Public Enemies_ America's Greatest Crime Wave and the Birth of the FBI - Bryan Burrough [57]
5
THE KID JIMMY
August 18 to September 25, 1933
The house Alvin Karpis rented for the summer lay on a secluded thread of dirt road that snaked along the southern shore of Lake Michigan east of Michigan City, Indiana. In the woods behind the dunes lay scores of bungalows, many the summer homes of wealthy Chicagoans. Karpis rented his from a Cicero politician connected to the Syndicate. Located on a rise above the lake, the house was a striking Spanish mansionette, with white stucco walls and a red-tile roof. The sunken dining room featured a brass chandelier and a Steinway piano.x
Most days Karpis and his teenage girlfriend Delores Delaney lazed on the beach or barbecued with friends, chief among them the old yegg Ed Bentz, who had parted with Machine Gun Kelly before the Urschel kidnapping. For amusement they watched Bentz teach the fine art of robbing banks to another neighbor, a small, blond twenty-four-year-old from the rough Polish neighborhoods around Chicago’s Humboldt park. It was the same kid who until that spring had been a gangland chauffeur in Reno, and whom Karpis had introduced around St. Paul. Everyone called him Jimmy—Jimmy Burnell, Jimmy Burke, Jimmy Williams, whatever alias he was using at the time. His real name was Lester Joseph Gillis.
History would know him as Baby Face Nelson.
Seven decades after he entered American public life, Baby Face Nelson remains the least known of the Great Crime Wave’s major figures. Overshadowed by Dillinger, his eventual partner, Nelson and his background were long cloaked in mystery; for years what little information detective magazines gathered was riddled with myths and half-truths. Writing in 1963 John Toland introduced Nelson simply as “a young man the [Dillinger] gang . . . met in an underworld tavern.”
In fact, by the time he joined forces with Dillinger in 1934, Nelson was an up-and-coming gang leader in his own right, his exploits notable for both their geographic diversity—he was equally at home in San Francisco, Reno, and Chicago—and their gratuitous violence. He was a figure of contradiction: a family man who traveled with his wife and sometimes their two small children, he was to earn—and wholeheartedly deserve—a reputation as the most violent of the Depression-era outlaws, a manic multiple murderer who drew disdain even as Dillinger and Pretty Boy Floyd attained the status of folk heroes. At his worst, Nelson was a caricature of the public enemy, a callous, wild-eyed machine-gunner who actually laughed as he sprayed bullets toward women and children in at least two of his robberies. Nelson’s behavior was so clichéd that it was as if he were acting out scenes from a gangster movie, perhaps Jimmy Cagney’s 1931 hit Public Enemy.

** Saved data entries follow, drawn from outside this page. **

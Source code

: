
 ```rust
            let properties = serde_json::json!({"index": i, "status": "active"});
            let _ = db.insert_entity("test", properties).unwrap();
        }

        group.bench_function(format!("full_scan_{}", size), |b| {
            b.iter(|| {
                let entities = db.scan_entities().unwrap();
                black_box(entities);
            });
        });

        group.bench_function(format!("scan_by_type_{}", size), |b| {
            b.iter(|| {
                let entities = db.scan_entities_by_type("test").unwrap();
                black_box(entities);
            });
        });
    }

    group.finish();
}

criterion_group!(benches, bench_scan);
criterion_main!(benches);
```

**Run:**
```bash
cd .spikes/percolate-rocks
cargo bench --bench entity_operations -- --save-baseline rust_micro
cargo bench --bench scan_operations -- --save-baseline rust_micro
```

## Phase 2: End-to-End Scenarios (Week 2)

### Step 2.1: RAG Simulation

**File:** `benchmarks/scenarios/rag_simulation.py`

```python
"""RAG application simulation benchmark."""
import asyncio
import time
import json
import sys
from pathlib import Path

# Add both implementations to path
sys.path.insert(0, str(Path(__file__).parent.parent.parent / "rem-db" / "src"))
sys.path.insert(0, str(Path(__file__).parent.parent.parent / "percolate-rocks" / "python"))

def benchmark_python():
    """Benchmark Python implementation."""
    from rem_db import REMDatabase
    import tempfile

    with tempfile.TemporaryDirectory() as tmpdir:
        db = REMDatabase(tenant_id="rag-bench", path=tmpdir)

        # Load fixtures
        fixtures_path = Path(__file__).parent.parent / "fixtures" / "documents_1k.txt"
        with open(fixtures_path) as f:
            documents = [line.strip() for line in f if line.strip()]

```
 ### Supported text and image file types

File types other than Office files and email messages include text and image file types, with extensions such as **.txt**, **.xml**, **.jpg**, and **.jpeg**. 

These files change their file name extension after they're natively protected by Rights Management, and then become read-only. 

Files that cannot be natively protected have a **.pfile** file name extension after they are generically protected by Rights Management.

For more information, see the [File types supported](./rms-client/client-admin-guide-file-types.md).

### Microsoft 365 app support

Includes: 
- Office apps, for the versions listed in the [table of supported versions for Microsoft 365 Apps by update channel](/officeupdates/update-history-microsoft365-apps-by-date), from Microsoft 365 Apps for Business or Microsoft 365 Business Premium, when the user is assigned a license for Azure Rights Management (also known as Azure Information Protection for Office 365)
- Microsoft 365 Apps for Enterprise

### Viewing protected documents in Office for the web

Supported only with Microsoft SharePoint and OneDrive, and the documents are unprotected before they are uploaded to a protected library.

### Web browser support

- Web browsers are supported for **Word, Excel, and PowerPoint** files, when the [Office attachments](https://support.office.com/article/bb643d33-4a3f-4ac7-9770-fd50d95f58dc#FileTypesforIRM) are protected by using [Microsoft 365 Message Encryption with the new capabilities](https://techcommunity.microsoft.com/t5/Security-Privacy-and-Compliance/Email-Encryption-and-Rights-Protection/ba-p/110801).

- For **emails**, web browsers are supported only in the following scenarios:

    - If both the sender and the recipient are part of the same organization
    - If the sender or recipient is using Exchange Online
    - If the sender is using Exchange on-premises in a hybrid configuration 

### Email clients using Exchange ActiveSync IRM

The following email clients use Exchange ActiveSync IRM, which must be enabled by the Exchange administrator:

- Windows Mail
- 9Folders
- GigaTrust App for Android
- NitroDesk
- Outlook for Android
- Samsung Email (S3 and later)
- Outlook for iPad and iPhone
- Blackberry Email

Gillis, or Nelson as he will be referred to hereinafter, was tiny, just over five-feet-four, which begins to explain the boulder-size chip on his shoulder. He was born on December 6, 1908, the seventh and last child of Belgian immigrants, Joseph and Mary Gillis. His father, described as a brooding man who drank heavily, worked in a tannery. The Gillises were upstanding people, with no history of problems with the law. The high hopes they had for their blond little boy would be dashed again and again. From an early age, Nelson was headstrong and insecure, the kind of boy who picked fights with teenagers a head taller. By the time he was eleven he was running with a gang of teenage toughs, leaping over soda counters to yank money from cash registers and stealing cars. Among his friends was a kid named Jack Perkins, who would be at his side in 1934. In time, Nelson’s truancy became so chronic he landed at a school for wayward boys.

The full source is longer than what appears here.